**Extracted data**

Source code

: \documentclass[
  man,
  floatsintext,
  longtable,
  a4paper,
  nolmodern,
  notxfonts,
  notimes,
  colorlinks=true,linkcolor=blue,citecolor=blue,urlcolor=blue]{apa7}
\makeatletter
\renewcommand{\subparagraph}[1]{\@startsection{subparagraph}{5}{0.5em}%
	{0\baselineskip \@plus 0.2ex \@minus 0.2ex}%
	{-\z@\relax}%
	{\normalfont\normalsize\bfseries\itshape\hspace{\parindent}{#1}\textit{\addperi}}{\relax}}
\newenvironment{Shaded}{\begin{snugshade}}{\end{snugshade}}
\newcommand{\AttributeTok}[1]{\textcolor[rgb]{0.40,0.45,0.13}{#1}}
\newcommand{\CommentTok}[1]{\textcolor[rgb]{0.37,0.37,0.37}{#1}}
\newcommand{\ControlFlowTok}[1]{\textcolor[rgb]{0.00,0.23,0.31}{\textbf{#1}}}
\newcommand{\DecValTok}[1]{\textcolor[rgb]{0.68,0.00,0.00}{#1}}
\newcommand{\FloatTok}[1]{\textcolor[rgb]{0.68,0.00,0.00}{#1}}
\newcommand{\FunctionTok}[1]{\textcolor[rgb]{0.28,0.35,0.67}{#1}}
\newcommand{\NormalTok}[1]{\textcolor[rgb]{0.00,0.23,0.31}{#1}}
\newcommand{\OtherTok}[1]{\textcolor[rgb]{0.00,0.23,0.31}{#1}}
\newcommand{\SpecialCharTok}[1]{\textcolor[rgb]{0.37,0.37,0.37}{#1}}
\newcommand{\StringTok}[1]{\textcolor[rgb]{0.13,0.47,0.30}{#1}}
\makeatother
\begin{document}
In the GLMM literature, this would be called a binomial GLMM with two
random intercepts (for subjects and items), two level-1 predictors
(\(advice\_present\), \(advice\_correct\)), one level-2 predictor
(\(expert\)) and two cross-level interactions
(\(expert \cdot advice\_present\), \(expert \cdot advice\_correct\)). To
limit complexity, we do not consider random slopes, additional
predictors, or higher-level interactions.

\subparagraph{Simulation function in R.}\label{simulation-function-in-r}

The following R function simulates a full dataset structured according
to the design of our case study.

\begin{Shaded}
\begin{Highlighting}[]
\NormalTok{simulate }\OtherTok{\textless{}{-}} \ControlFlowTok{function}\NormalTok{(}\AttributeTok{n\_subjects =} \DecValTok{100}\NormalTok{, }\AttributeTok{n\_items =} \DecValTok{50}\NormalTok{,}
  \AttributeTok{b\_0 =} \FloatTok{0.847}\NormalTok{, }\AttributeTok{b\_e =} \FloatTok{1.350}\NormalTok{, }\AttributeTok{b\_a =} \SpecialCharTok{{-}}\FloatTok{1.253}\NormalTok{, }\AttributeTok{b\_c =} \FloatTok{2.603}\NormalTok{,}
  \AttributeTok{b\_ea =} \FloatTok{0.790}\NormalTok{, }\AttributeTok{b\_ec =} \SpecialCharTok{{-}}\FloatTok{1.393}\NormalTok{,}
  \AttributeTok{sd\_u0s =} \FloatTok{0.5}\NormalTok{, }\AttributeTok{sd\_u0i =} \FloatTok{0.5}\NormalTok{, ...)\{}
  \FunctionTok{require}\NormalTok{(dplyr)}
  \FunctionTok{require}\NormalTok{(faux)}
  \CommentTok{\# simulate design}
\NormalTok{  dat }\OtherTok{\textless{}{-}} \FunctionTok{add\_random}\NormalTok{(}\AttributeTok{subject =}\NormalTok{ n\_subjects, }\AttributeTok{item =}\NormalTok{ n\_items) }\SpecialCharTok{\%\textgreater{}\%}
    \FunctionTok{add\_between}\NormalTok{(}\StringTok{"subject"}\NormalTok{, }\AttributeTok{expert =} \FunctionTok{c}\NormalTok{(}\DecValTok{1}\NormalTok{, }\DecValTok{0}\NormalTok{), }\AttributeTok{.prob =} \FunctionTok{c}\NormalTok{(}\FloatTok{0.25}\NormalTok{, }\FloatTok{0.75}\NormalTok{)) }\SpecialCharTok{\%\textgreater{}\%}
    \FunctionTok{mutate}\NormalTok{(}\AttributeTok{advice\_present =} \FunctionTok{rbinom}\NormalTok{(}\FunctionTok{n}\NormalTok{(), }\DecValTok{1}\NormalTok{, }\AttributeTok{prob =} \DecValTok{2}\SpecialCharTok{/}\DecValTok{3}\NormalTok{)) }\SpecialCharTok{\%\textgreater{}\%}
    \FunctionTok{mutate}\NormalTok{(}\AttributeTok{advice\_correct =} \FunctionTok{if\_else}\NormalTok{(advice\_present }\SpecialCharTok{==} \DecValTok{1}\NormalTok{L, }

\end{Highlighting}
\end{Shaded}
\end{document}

**What to produce**
Look over the records above and filter for each line with the word "mutate".

**Exercise response**
    \FunctionTok{mutate}\NormalTok{(}\AttributeTok{advice\_present =} \FunctionTok{rbinom}\NormalTok{(}\FunctionTok{n}\NormalTok{(), }\DecValTok{1}\NormalTok{, }\AttributeTok{prob =} \DecValTok{2}\SpecialCharTok{/}\DecValTok{3}\NormalTok{)) }\SpecialCharTok{\%\textgreater{}\%}
    \FunctionTok{mutate}\NormalTok{(}\AttributeTok{advice\_correct =} \FunctionTok{if\_else}\NormalTok{(advice\_present }\SpecialCharTok{==} \DecValTok{1}\NormalTok{L, }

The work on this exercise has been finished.